Well, as a few other people have had to do, I had to 'whip' the tank off my ZS a couple of days ago.
I use the word whip very carefully, as it's not as easy as you'd think!
If you're going to do this, make sure you have the following handy:
- 2x 13mm spanners for lock nuts
- Trolley jack
- Axle stands
- 4L parrafin to clean the tank out
- Dremel for cutting the fuel tank hangers if needed
- M8 threaded bar, for making new hangers if needed
- 4x M8 nuts for replacement hangers
- Big vice and 'manly' hammer for making the new hangers
- Pliers for removing pipes from the tank connections
Here we go...
1. Make sure you have only a little or no diesel left in your tank.
Jack the rear of the car up, and support with axle stands. I mounted mine underneath the rear trailing arm.
2. At the back end of the tank, you'll see the two hangers, with a pair of locknuts on each. Spray each with some penetrating oil, and attempt to undo the lower nut. If the nuts are free enough to move, start loosening them and lowering the tank down onto a trolley jack.

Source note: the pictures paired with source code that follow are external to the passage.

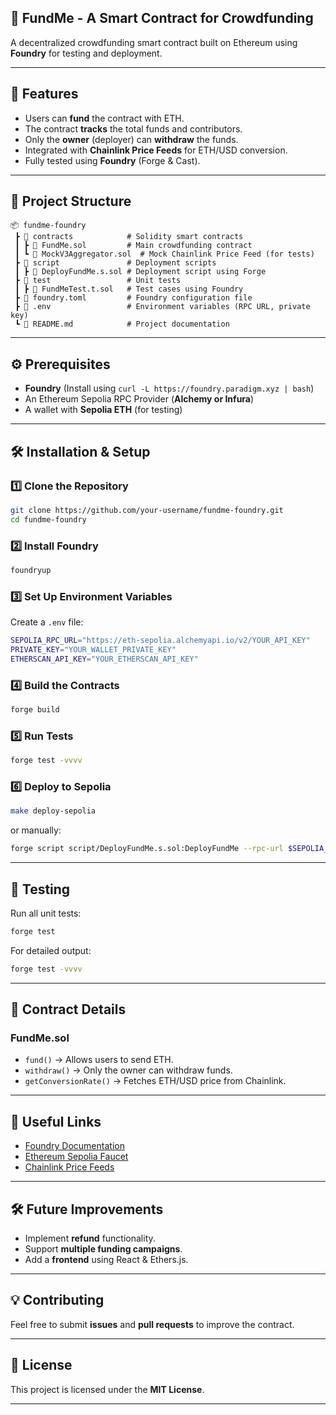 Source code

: 


## **📜 FundMe - A Smart Contract for Crowdfunding**
A decentralized crowdfunding smart contract built on Ethereum using **Foundry** for testing and deployment.

---

## **🚀 Features**
- Users can **fund** the contract with ETH.
- The contract **tracks** the total funds and contributors.
- Only the **owner** (deployer) can **withdraw** the funds.
- Integrated with **Chainlink Price Feeds** for ETH/USD conversion.
- Fully tested using **Foundry** (Forge & Cast).

---

## **📂 Project Structure**
```
📦 fundme-foundry
 ┣ 📂 contracts            # Solidity smart contracts
 ┃ ┣ 📜 FundMe.sol         # Main crowdfunding contract
 ┃ ┗ 📜 MockV3Aggregator.sol  # Mock Chainlink Price Feed (for tests)
 ┣ 📂 script               # Deployment scripts
 ┃ ┣ 📜 DeployFundMe.s.sol # Deployment script using Forge
 ┣ 📂 test                 # Unit tests
 ┃ ┣ 📜 FundMeTest.t.sol   # Test cases using Foundry
 ┣ 📜 foundry.toml         # Foundry configuration file
 ┣ 📜 .env                 # Environment variables (RPC URL, private key)
 ┗ 📜 README.md            # Project documentation
```

---

## **⚙️ Prerequisites**
- **Foundry** (Install using `curl -L https://foundry.paradigm.xyz | bash`)
- An Ethereum Sepolia RPC Provider (**Alchemy or Infura**)
- A wallet with **Sepolia ETH** (for testing)

---

## **🛠 Installation & Setup**
### **1️⃣ Clone the Repository**
```bash
git clone https://github.com/your-username/fundme-foundry.git
cd fundme-foundry
```

### **2️⃣ Install Foundry**
```bash
foundryup
```

### **3️⃣ Set Up Environment Variables**
Create a `.env` file:
```bash
SEPOLIA_RPC_URL="https://eth-sepolia.alchemyapi.io/v2/YOUR_API_KEY"
PRIVATE_KEY="YOUR_WALLET_PRIVATE_KEY"
ETHERSCAN_API_KEY="YOUR_ETHERSCAN_API_KEY"
```

### **4️⃣ Build the Contracts**
```bash
forge build
```

### **5️⃣ Run Tests**
```bash
forge test -vvvv
```

### **6️⃣ Deploy to Sepolia**
```bash
make deploy-sepolia
```
or manually:
```bash
forge script script/DeployFundMe.s.sol:DeployFundMe --rpc-url $SEPOLIA_RPC_URL --private-key $PRIVATE_KEY --broadcast --verify --etherscan-api-key $ETHERSCAN_API_KEY -vvvv
```

---

## **🧪 Testing**
Run all unit tests:
```bash
forge test
```
For detailed output:
```bash
forge test -vvvv
```

---

## **📜 Contract Details**
### **FundMe.sol**
- `fund()` → Allows users to send ETH.
- `withdraw()` → Only the owner can withdraw funds.
- `getConversionRate()` → Fetches ETH/USD price from Chainlink.

---

## **🔗 Useful Links**
- [Foundry Documentation](https://book.getfoundry.sh/)
- [Ethereum Sepolia Faucet](https://sepoliafaucet.com/)
- [Chainlink Price Feeds](https://docs.chain.link/data-feeds/)

---

## **🛠 Future Improvements**
- Implement **refund** functionality.
- Support **multiple funding campaigns**.
- Add a **frontend** using React & Ethers.js.

---

## **💡 Contributing**
Feel free to submit **issues** and **pull requests** to improve the contract.

---

## **📜 License**
This project is licensed under the **MIT License**.

---

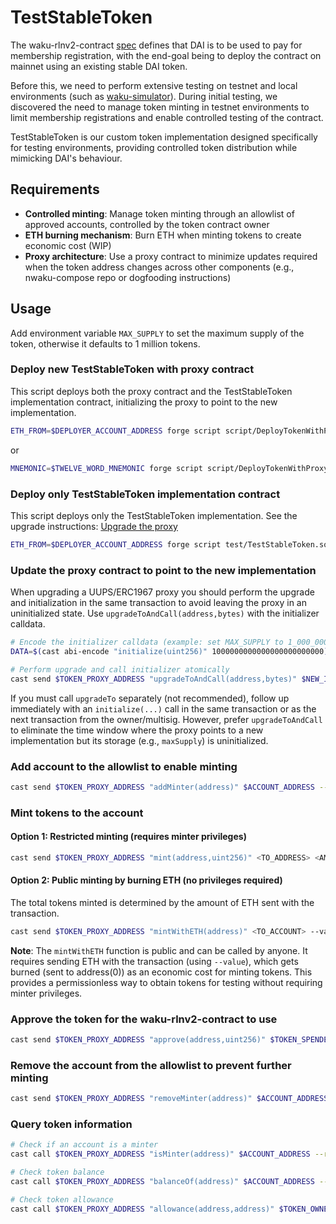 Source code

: # TestStableToken

The waku-rlnv2-contract [spec](https://github.com/waku-org/specs/blob/master/standards/core/rln-contract.md) defines
that DAI is to be used to pay for membership registration, with the end-goal being to deploy the contract on mainnet
using an existing stable DAI token.

Before this, we need to perform extensive testing on testnet and local environments (such as
[waku-simulator](https://github.com/waku-org/waku-simulator)). During initial testing, we discovered the need to manage
token minting in testnet environments to limit membership registrations and enable controlled testing of the contract.

TestStableToken is our custom token implementation designed specifically for testing environments, providing controlled
token distribution while mimicking DAI's behaviour.

## Requirements

- **Controlled minting**: Manage token minting through an allowlist of approved accounts, controlled by the token
  contract owner
- **ETH burning mechanism**: Burn ETH when minting tokens to create economic cost (WIP)
- **Proxy architecture**: Use a proxy contract to minimize updates required when the token address changes across other
  components (e.g., nwaku-compose repo or dogfooding instructions)

## Usage

Add environment variable `MAX_SUPPLY` to set the maximum supply of the token, otherwise it defaults to 1 million tokens.

### Deploy new TestStableToken with proxy contract

This script deploys both the proxy contract and the TestStableToken implementation contract, initializing the proxy to
point to the new implementation.

```bash
ETH_FROM=$DEPLOYER_ACCOUNT_ADDRESS forge script script/DeployTokenWithProxy.s.sol:DeployTokenWithProxy --rpc-url $RPC_URL --broadcast --private_key $DEPLOYER_ACCOUNT_PRIVATE_KEY
```

or

```bash
MNEMONIC=$TWELVE_WORD_MNEMONIC forge script script/DeployTokenWithProxy.s.sol:DeployTokenWithProxy --rpc-url $RPC_URL --broadcast
```

### Deploy only TestStableToken implementation contract

This script deploys only the TestStableToken implementation. See the upgrade instructions:
[Upgrade the proxy](#update-the-proxy-contract-to-point-to-the-new-implementation)

```bash
ETH_FROM=$DEPLOYER_ACCOUNT_ADDRESS forge script test/TestStableToken.sol:TestStableTokenFactory --tc TestStableTokenFactory --rpc-url $RPC_URL --private-key $DEPLOYER_ACCOUNT_PRIVATE_KEY --broadcast
```

### Update the proxy contract to point to the new implementation

When upgrading a UUPS/ERC1967 proxy you should perform the upgrade and initialization in the same transaction to avoid
leaving the proxy in an uninitialized state. Use `upgradeToAndCall(address,bytes)` with the initializer calldata.

```bash
# Encode the initializer calldata (example: set MAX_SUPPLY to 1_000_000 ETH = 1_000_000 * 10**18)
DATA=$(cast abi-encode "initialize(uint256)" 1000000000000000000000000)

# Perform upgrade and call initializer atomically
cast send $TOKEN_PROXY_ADDRESS "upgradeToAndCall(address,bytes)" $NEW_IMPLEMENTATION_ADDRESS $DATA --rpc-url $RPC_URL --private-key $DEPLOYER_ACCOUNT_PRIVATE_KEY
```

If you must call `upgradeTo` separately (not recommended), follow up immediately with an `initialize(...)` call in the
same transaction or as the next transaction from the owner/multisig. However, prefer `upgradeToAndCall` to eliminate the
time window where the proxy points to a new implementation but its storage (e.g., `maxSupply`) is uninitialized.

### Add account to the allowlist to enable minting

```bash
cast send $TOKEN_PROXY_ADDRESS "addMinter(address)" $ACCOUNT_ADDRESS --rpc-url $RPC_URL --private-key $DEPLOYER_ACCOUNT_PRIVATE_KEY
```

### Mint tokens to the account

#### Option 1: Restricted minting (requires minter privileges)

```bash
cast send $TOKEN_PROXY_ADDRESS "mint(address,uint256)" <TO_ADDRESS> <AMOUNT> --rpc-url $RPC_URL --private-key $MINTER_ACCOUNT_PRIVATE_KEY
```

#### Option 2: Public minting by burning ETH (no privileges required)

The total tokens minted is determined by the amount of ETH sent with the transaction.

```bash
cast send $TOKEN_PROXY_ADDRESS "mintWithETH(address)" <TO_ACCOUNT> --value <ETH_AMOUNT> --rpc-url $RPC_URL --private-key $MINTING_ACCOUNT_PRIVATE_KEY --from $MINTING_ACCOUNT_ADDRESS
```

**Note**: The `mintWithETH` function is public and can be called by anyone. It requires sending ETH with the transaction
(using `--value`), which gets burned (sent to address(0)) as an economic cost for minting tokens. This provides a
permissionless way to obtain tokens for testing without requiring minter privileges.

### Approve the token for the waku-rlnv2-contract to use

```bash
cast send $TOKEN_PROXY_ADDRESS "approve(address,uint256)" $TOKEN_SPENDER_ADDRESS <AMOUNT> --rpc-url $RPC_URL --private-key $PRIVATE_KEY
```

### Remove the account from the allowlist to prevent further minting

```bash
cast send $TOKEN_PROXY_ADDRESS "removeMinter(address)" $ACCOUNT_ADDRESS --rpc-url $RPC_URL --private-key $DEPLOYER_ACCOUNT_PRIVATE_KEY
```

### Query token information

```bash
# Check if an account is a minter
cast call $TOKEN_PROXY_ADDRESS "isMinter(address)" $ACCOUNT_ADDRESS --rpc-url $RPC_URL

# Check token balance
cast call $TOKEN_PROXY_ADDRESS "balanceOf(address)" $ACCOUNT_ADDRESS --rpc-url $RPC_URL

# Check token allowance
cast call $TOKEN_PROXY_ADDRESS "allowance(address,address)" $TOKEN_OWNER_ADDRESS $TOKEN_SPENDER_ADDRESS --rpc-url $RPC_URL
```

If not, then cut through the hangers with a dremel or equivalent, above the locknuts.
3. With the tank supported on the jack and lowered about 3-4 inches, remove all connecting pipework. Unclip the wiring to the fuel level sensor, the cable connection is on the rear subframe.
4. Lower the tank to the ground, and remove the fuel take-off system, being careful not to damage the fuel level sensor. Make sure this doesn't get any dirt on it, leave the assembly on a plastic sheet or equivalent.
5. Pull the tank out from under the vehicle, and rinse with parrafin vigorously. Once you're satified the tank is cleaned out thoroughly, replace the fuel level / fuel take-off assembly. Then place the tank on the trolley jack, and raise the tank until it is about 3-4 inches from it's resting level. Connect all fuel lines and the fuel level sensor wiring. Finally raise the tank the last few inches.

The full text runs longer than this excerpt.